▶ **Source information**:
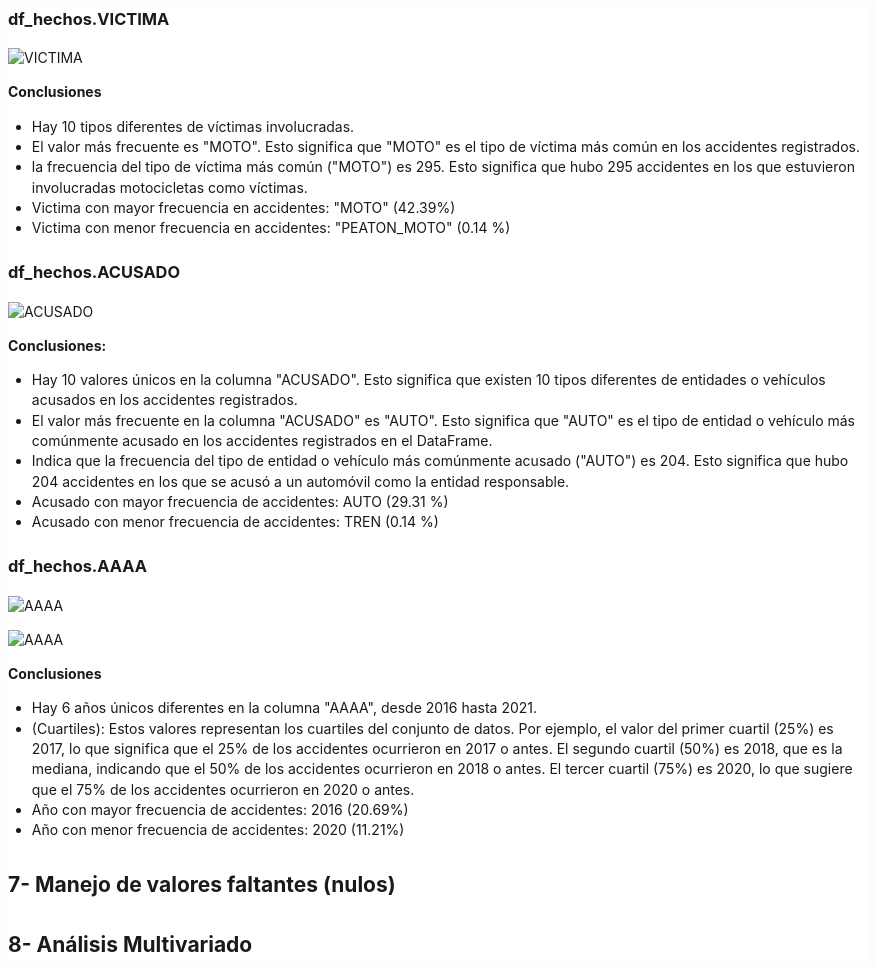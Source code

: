 ### **df_hechos.VICTIMA**

![VICTIMA](src/grafica_victima.png)

**Conclusiones**

- Hay 10 tipos diferentes de víctimas involucradas.
- El valor más frecuente es "MOTO". Esto significa que "MOTO" es el tipo de víctima más común en los accidentes registrados.
- la frecuencia del tipo de víctima más común ("MOTO") es 295. Esto significa que hubo 295 accidentes en los que estuvieron involucradas motocicletas como víctimas.
- Victima con mayor frecuencia en accidentes: "MOTO" (42.39%)
- Victima con menor frecuencia en accidentes: "PEATON_MOTO" (0.14 %)

### **df_hechos.ACUSADO**

![ACUSADO](src/grafica_acusado.png)

**Conclusiones:**

- Hay 10 valores únicos en la columna "ACUSADO". Esto significa que existen 10 tipos diferentes de entidades o vehículos acusados en los accidentes registrados.
- El valor más frecuente en la columna "ACUSADO" es "AUTO". Esto significa que "AUTO" es el tipo de entidad o vehículo más comúnmente acusado en los accidentes registrados en el DataFrame.
- Indica que la frecuencia del tipo de entidad o vehículo más comúnmente acusado ("AUTO") es 204. Esto significa que hubo 204 accidentes en los que se acusó a un automóvil como la entidad responsable.
- Acusado con mayor frecuencia de accidentes: AUTO (29.31 %)
- Acusado con menor frecuencia de accidentes: TREN (0.14 %)

### **df_hechos.AAAA**

![AAAA](src/grafica_aaaa.png)

![AAAA](src/grafica_aaaa_2.png)

**Conclusiones**

- Hay 6 años únicos diferentes en la columna "AAAA", desde 2016 hasta 2021.
- (Cuartiles): Estos valores representan los cuartiles del conjunto de datos. Por ejemplo, el valor del primer cuartil (25%) es 2017, lo que significa que el 25% de los accidentes ocurrieron en 2017 o antes. El segundo cuartil (50%) es 2018, que es la mediana, indicando que el 50% de los accidentes ocurrieron en 2018 o antes. El tercer cuartil (75%) es 2020, lo que sugiere que el 75% de los accidentes ocurrieron en 2020 o antes.
- Año con mayor frecuencia de accidentes: 2016 (20.69%)
- Año con menor frecuencia de accidentes: 2020 (11.21%)

## 7- **Manejo de valores faltantes (nulos)**

## 8- **Análisis Multivariado**
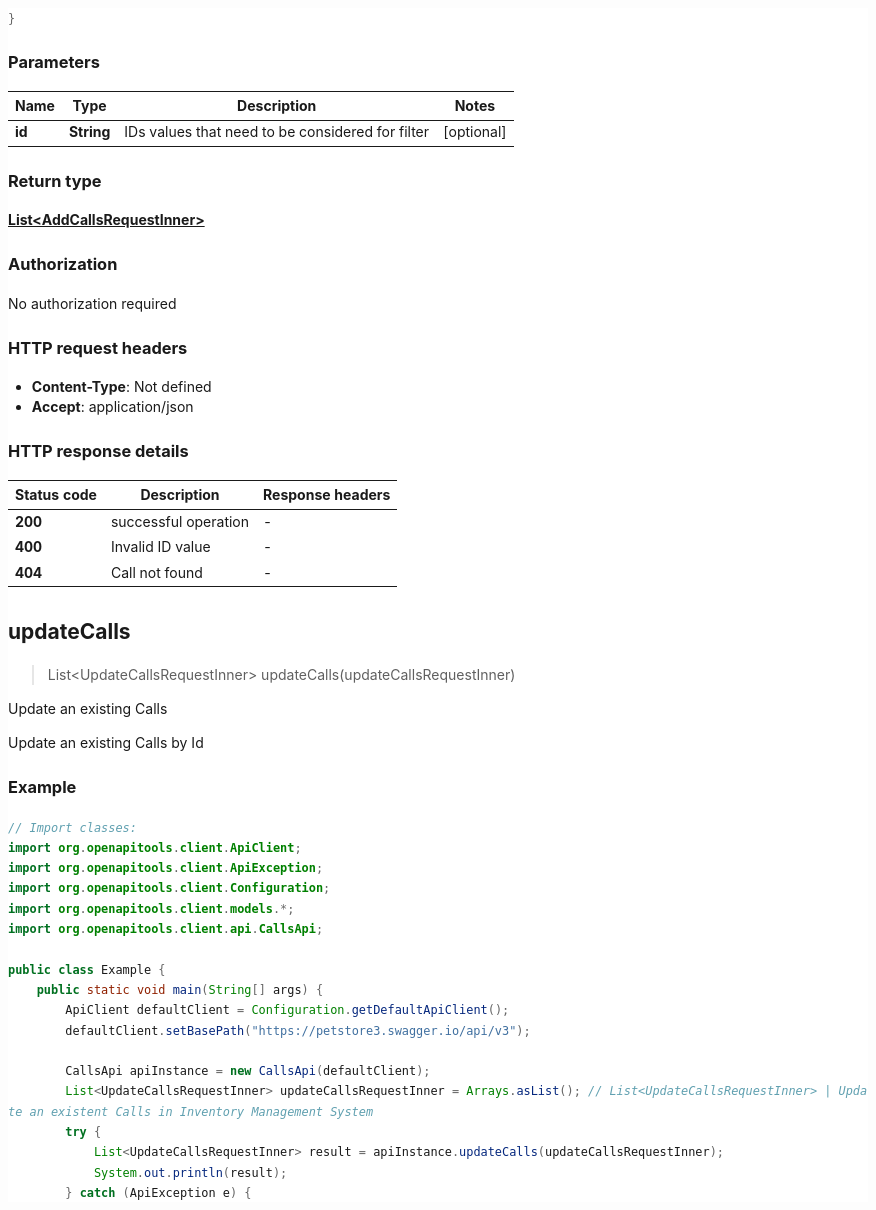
 ```java
}
```

### Parameters


| Name | Type | Description  | Notes |
|------------- | ------------- | ------------- | -------------|
| **id** | **String**| IDs values that need to be considered for filter | [optional] |

### Return type

[**List&lt;AddCallsRequestInner&gt;**](AddCallsRequestInner.md)

### Authorization

No authorization required

### HTTP request headers

- **Content-Type**: Not defined
- **Accept**: application/json


### HTTP response details
| Status code | Description | Response headers |
|-------------|-------------|------------------|
| **200** | successful operation |  -  |
| **400** | Invalid ID value |  -  |
| **404** | Call not found |  -  |


## updateCalls

> List&lt;UpdateCallsRequestInner&gt; updateCalls(updateCallsRequestInner)

Update an existing Calls

Update an existing Calls by Id

### Example

```java
// Import classes:
import org.openapitools.client.ApiClient;
import org.openapitools.client.ApiException;
import org.openapitools.client.Configuration;
import org.openapitools.client.models.*;
import org.openapitools.client.api.CallsApi;

public class Example {
    public static void main(String[] args) {
        ApiClient defaultClient = Configuration.getDefaultApiClient();
        defaultClient.setBasePath("https://petstore3.swagger.io/api/v3");

        CallsApi apiInstance = new CallsApi(defaultClient);
        List<UpdateCallsRequestInner> updateCallsRequestInner = Arrays.asList(); // List<UpdateCallsRequestInner> | Update an existent Calls in Inventory Management System
        try {
            List<UpdateCallsRequestInner> result = apiInstance.updateCalls(updateCallsRequestInner);
            System.out.println(result);
        } catch (ApiException e) {
```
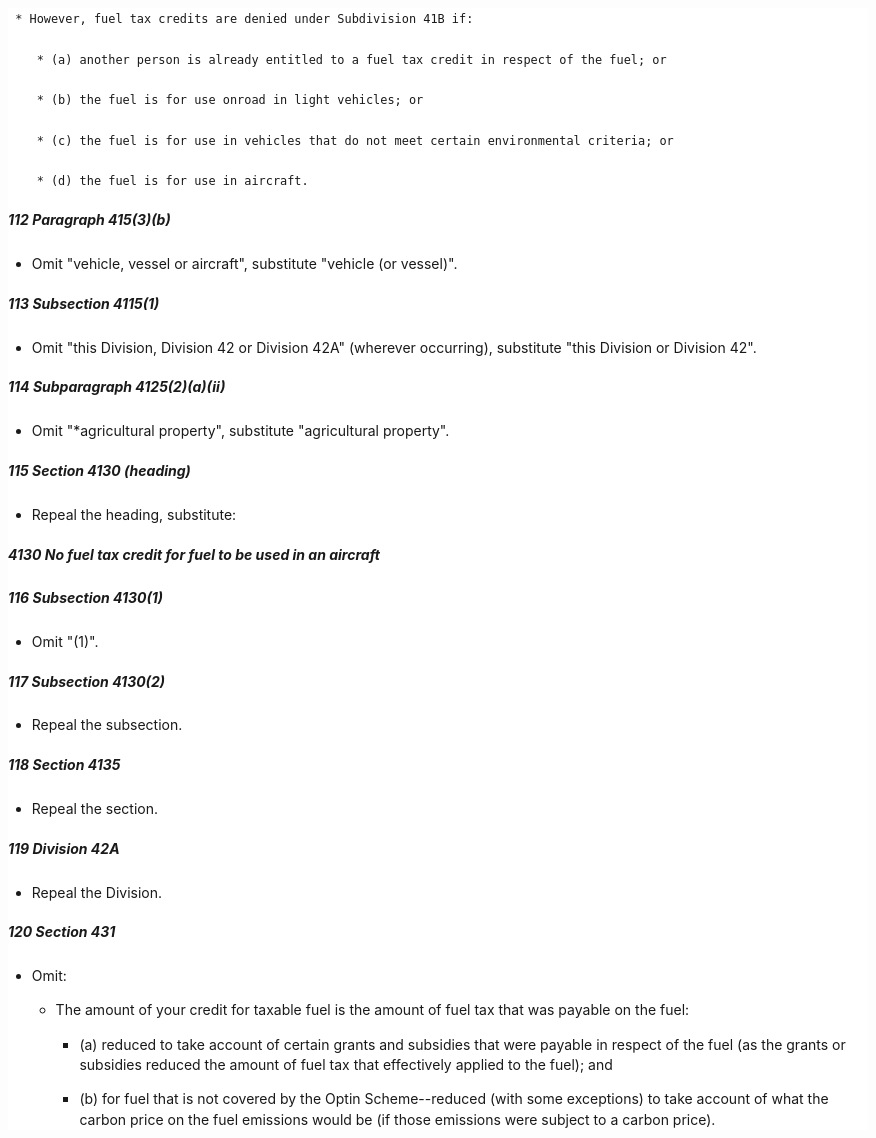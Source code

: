      * However, fuel tax credits are denied under Subdivision 41B if:

        * (a) another person is already entitled to a fuel tax credit in respect of the fuel; or

        * (b) the fuel is for use onroad in light vehicles; or

        * (c) the fuel is for use in vehicles that do not meet certain environmental criteria; or

        * (d) the fuel is for use in aircraft.

##### 112  Paragraph 415(3)(b)

   * Omit "vehicle, vessel or aircraft", substitute "vehicle (or vessel)".

##### 113  Subsection 4115(1)

   * Omit "this Division, Division 42 or Division 42A" (wherever occurring), substitute "this Division or Division 42".

##### 114  Subparagraph 4125(2)(a)(ii)

   * Omit "*agricultural property", substitute "agricultural property".

##### 115  Section 4130 (heading)

   * Repeal the heading, substitute:

##### 4130  No fuel tax credit for fuel to be used in an aircraft

##### 116  Subsection 4130(1)

   * Omit "(1)".

##### 117  Subsection 4130(2)

   * Repeal the subsection.

##### 118  Section 4135

   * Repeal the section.

##### 119  Division 42A

   * Repeal the Division.

##### 120  Section 431

   * Omit: 

     * The amount of your credit for taxable fuel is the amount of fuel tax that was payable on the fuel: 

        * (a) reduced to take account of certain grants and subsidies that were payable in respect of the fuel (as the grants or subsidies reduced the amount of fuel tax that effectively applied to the fuel); and

        * (b) for fuel that is not covered by the Optin Scheme--reduced (with some exceptions) to take account of what the carbon price on the fuel emissions would be (if those emissions were subject to a carbon price).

▶ **About this task**: Your answer must be the full listing, word for word, minus any images.

▶ **Result for this task**:
Source code

: ### **df_hechos.VICTIMA**

![VICTIMA](src/grafica_victima.png)

**Conclusiones**

- Hay 10 tipos diferentes de víctimas involucradas.
- El valor más frecuente es "MOTO". Esto significa que "MOTO" es el tipo de víctima más común en los accidentes registrados.
- la frecuencia del tipo de víctima más común ("MOTO") es 295. Esto significa que hubo 295 accidentes en los que estuvieron involucradas motocicletas como víctimas.
- Victima con mayor frecuencia en accidentes: "MOTO" (42.39%)
- Victima con menor frecuencia en accidentes: "PEATON_MOTO" (0.14 %)

### **df_hechos.ACUSADO**

![ACUSADO](src/grafica_acusado.png)

**Conclusiones:**

- Hay 10 valores únicos en la columna "ACUSADO". Esto significa que existen 10 tipos diferentes de entidades o vehículos acusados en los accidentes registrados.
- El valor más frecuente en la columna "ACUSADO" es "AUTO". Esto significa que "AUTO" es el tipo de entidad o vehículo más comúnmente acusado en los accidentes registrados en el DataFrame.
- Indica que la frecuencia del tipo de entidad o vehículo más comúnmente acusado ("AUTO") es 204. Esto significa que hubo 204 accidentes en los que se acusó a un automóvil como la entidad responsable.
- Acusado con mayor frecuencia de accidentes: AUTO (29.31 %)
- Acusado con menor frecuencia de accidentes: TREN (0.14 %)

### **df_hechos.AAAA**

![AAAA](src/grafica_aaaa.png)

![AAAA](src/grafica_aaaa_2.png)

**Conclusiones**

- Hay 6 años únicos diferentes en la columna "AAAA", desde 2016 hasta 2021.
- (Cuartiles): Estos valores representan los cuartiles del conjunto de datos. Por ejemplo, el valor del primer cuartil (25%) es 2017, lo que significa que el 25% de los accidentes ocurrieron en 2017 o antes. El segundo cuartil (50%) es 2018, que es la mediana, indicando que el 50% de los accidentes ocurrieron en 2018 o antes. El tercer cuartil (75%) es 2020, lo que sugiere que el 75% de los accidentes ocurrieron en 2020 o antes.
- Año con mayor frecuencia de accidentes: 2016 (20.69%)
- Año con menor frecuencia de accidentes: 2020 (11.21%)

## 7- **Manejo de valores faltantes (nulos)**

## 8- **Análisis Multivariado**
 ```java
}
```

### Parameters


| Name | Type | Description  | Notes |
|------------- | ------------- | ------------- | -------------|
| **id** | **String**| IDs values that need to be considered for filter | [optional] |

### Return type

[**List&lt;AddCallsRequestInner&gt;**](AddCallsRequestInner.md)

### Authorization

No authorization required

### HTTP request headers

- **Content-Type**: Not defined
- **Accept**: application/json


### HTTP response details
| Status code | Description | Response headers |
|-------------|-------------|------------------|
| **200** | successful operation |  -  |
| **400** | Invalid ID value |  -  |
| **404** | Call not found |  -  |


## updateCalls

> List&lt;UpdateCallsRequestInner&gt; updateCalls(updateCallsRequestInner)

Update an existing Calls

Update an existing Calls by Id

### Example

```java
// Import classes:
import org.openapitools.client.ApiClient;
import org.openapitools.client.ApiException;
import org.openapitools.client.Configuration;
import org.openapitools.client.models.*;
import org.openapitools.client.api.CallsApi;

public class Example {
    public static void main(String[] args) {
        ApiClient defaultClient = Configuration.getDefaultApiClient();
        defaultClient.setBasePath("https://petstore3.swagger.io/api/v3");

        CallsApi apiInstance = new CallsApi(defaultClient);
        List<UpdateCallsRequestInner> updateCallsRequestInner = Arrays.asList(); // List<UpdateCallsRequestInner> | Update an existent Calls in Inventory Management System
        try {
            List<UpdateCallsRequestInner> result = apiInstance.updateCalls(updateCallsRequestInner);
            System.out.println(result);
        } catch (ApiException e) {
```
Source code

:      * However, fuel tax credits are denied under Subdivision 41B if:

        * (a) another person is already entitled to a fuel tax credit in respect of the fuel; or

        * (b) the fuel is for use onroad in light vehicles; or

        * (c) the fuel is for use in vehicles that do not meet certain environmental criteria; or

        * (d) the fuel is for use in aircraft.

##### 112  Paragraph 415(3)(b)

   * Omit "vehicle, vessel or aircraft", substitute "vehicle (or vessel)".

##### 113  Subsection 4115(1)

   * Omit "this Division, Division 42 or Division 42A" (wherever occurring), substitute "this Division or Division 42".

##### 114  Subparagraph 4125(2)(a)(ii)

   * Omit "*agricultural property", substitute "agricultural property".

##### 115  Section 4130 (heading)

   * Repeal the heading, substitute:

##### 4130  No fuel tax credit for fuel to be used in an aircraft

##### 116  Subsection 4130(1)

   * Omit "(1)".

##### 117  Subsection 4130(2)

   * Repeal the subsection.

##### 118  Section 4135

   * Repeal the section.

##### 119  Division 42A

   * Repeal the Division.

##### 120  Section 431

   * Omit: 

     * The amount of your credit for taxable fuel is the amount of fuel tax that was payable on the fuel: 

        * (a) reduced to take account of certain grants and subsidies that were payable in respect of the fuel (as the grants or subsidies reduced the amount of fuel tax that effectively applied to the fuel); and

        * (b) for fuel that is not covered by the Optin Scheme--reduced (with some exceptions) to take account of what the carbon price on the fuel emissions would be (if those emissions were subject to a carbon price).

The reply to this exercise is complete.